** Opening Records to use block **
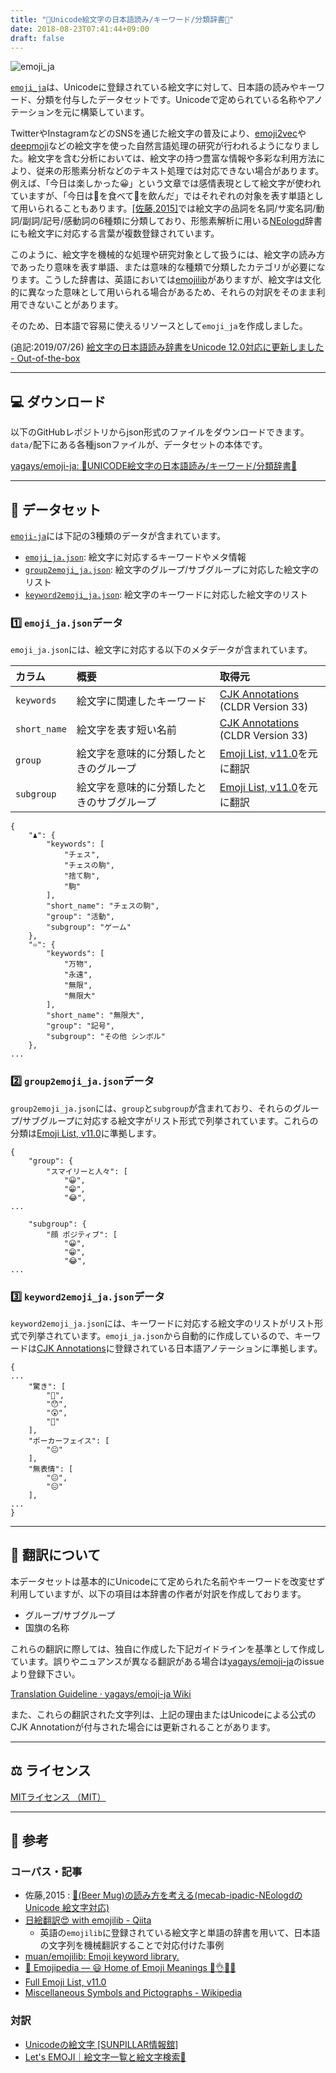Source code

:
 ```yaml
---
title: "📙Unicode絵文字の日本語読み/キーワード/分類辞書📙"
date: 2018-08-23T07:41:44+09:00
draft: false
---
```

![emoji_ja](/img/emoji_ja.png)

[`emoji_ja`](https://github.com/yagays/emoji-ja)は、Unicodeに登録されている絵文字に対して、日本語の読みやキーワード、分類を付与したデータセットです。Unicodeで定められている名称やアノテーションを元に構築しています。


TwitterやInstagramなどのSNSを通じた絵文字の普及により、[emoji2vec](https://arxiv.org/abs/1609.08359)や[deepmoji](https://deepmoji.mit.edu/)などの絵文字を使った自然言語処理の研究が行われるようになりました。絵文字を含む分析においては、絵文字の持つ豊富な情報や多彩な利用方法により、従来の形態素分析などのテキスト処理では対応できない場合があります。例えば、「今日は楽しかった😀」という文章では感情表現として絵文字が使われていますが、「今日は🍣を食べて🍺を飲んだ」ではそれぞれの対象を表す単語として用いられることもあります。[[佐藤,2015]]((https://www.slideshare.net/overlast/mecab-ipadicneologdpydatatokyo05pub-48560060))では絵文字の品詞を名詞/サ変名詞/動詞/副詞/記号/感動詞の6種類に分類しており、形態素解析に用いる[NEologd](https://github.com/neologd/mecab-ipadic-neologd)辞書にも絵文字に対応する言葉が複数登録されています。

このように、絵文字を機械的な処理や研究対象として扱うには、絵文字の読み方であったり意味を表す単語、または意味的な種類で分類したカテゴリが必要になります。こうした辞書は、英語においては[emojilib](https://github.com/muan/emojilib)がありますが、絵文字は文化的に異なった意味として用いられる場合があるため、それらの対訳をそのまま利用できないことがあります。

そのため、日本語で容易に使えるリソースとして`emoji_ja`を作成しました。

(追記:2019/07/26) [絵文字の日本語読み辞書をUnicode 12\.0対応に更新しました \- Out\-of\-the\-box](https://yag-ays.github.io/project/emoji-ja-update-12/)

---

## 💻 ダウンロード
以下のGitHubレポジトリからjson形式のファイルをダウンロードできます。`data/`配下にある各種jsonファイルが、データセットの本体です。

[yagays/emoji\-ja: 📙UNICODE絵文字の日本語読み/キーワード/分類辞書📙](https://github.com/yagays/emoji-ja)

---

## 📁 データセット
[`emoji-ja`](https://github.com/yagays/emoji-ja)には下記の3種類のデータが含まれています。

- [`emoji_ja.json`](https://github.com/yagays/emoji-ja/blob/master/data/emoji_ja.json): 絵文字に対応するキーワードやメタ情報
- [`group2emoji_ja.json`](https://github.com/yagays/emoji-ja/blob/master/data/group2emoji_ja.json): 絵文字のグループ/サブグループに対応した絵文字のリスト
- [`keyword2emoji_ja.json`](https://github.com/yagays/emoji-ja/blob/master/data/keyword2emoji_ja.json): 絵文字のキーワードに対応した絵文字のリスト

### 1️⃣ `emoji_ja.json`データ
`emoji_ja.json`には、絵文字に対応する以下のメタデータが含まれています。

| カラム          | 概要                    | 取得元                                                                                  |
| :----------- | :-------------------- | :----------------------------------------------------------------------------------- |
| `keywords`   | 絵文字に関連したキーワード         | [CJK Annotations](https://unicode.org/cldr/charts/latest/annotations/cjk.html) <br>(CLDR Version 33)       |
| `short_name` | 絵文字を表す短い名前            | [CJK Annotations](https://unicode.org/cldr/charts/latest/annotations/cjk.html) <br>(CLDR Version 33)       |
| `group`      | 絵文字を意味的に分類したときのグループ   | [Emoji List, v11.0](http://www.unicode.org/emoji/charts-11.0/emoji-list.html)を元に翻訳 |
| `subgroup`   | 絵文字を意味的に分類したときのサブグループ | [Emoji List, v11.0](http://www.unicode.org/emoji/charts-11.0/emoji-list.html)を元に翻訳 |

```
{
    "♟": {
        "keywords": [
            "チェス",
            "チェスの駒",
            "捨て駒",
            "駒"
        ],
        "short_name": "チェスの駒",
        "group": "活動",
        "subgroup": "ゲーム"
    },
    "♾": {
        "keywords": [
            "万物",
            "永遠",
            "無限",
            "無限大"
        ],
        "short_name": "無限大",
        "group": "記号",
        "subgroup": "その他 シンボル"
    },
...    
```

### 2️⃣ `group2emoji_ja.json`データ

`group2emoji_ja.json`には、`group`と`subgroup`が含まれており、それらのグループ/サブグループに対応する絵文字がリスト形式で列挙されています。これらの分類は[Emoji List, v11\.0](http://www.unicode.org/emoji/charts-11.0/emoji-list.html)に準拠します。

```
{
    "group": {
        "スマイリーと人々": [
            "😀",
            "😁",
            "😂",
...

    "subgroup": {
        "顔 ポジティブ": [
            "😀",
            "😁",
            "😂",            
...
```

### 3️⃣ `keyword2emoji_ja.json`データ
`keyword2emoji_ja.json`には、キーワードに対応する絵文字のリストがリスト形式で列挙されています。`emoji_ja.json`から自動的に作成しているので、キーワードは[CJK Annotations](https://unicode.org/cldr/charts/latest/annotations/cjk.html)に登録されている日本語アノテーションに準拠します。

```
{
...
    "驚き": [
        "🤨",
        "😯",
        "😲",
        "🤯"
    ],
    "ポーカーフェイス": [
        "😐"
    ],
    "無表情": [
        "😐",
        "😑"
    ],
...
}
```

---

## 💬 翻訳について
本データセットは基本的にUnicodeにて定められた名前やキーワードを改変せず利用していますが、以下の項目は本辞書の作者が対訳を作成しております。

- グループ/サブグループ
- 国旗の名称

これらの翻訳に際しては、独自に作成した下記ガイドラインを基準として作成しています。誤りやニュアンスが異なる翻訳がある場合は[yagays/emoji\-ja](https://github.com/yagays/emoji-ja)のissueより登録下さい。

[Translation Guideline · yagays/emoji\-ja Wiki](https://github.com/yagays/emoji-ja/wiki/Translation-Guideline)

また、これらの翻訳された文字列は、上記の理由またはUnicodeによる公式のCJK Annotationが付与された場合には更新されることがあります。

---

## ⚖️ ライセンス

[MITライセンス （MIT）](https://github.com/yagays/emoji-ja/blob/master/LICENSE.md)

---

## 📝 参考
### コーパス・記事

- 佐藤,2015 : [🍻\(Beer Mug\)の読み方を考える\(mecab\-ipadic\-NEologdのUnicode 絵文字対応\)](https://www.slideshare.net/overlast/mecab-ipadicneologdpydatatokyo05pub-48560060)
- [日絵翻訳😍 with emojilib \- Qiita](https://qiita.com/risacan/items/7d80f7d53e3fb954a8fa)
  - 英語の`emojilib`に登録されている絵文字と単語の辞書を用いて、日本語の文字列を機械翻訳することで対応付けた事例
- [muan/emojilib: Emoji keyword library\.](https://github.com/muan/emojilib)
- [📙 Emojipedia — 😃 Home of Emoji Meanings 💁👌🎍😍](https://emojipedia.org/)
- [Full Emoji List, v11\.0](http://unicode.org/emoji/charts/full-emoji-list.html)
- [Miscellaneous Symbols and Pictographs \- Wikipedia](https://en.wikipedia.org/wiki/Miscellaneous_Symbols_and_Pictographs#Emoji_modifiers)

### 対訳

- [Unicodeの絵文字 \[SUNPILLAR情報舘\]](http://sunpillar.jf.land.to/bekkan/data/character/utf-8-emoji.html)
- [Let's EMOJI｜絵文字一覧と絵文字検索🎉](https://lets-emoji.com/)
** Closing Records to use block **
* Problem *
Across all the entries, how many lines include "overlast"? Answer with the number alone.

* Solved exercise *
2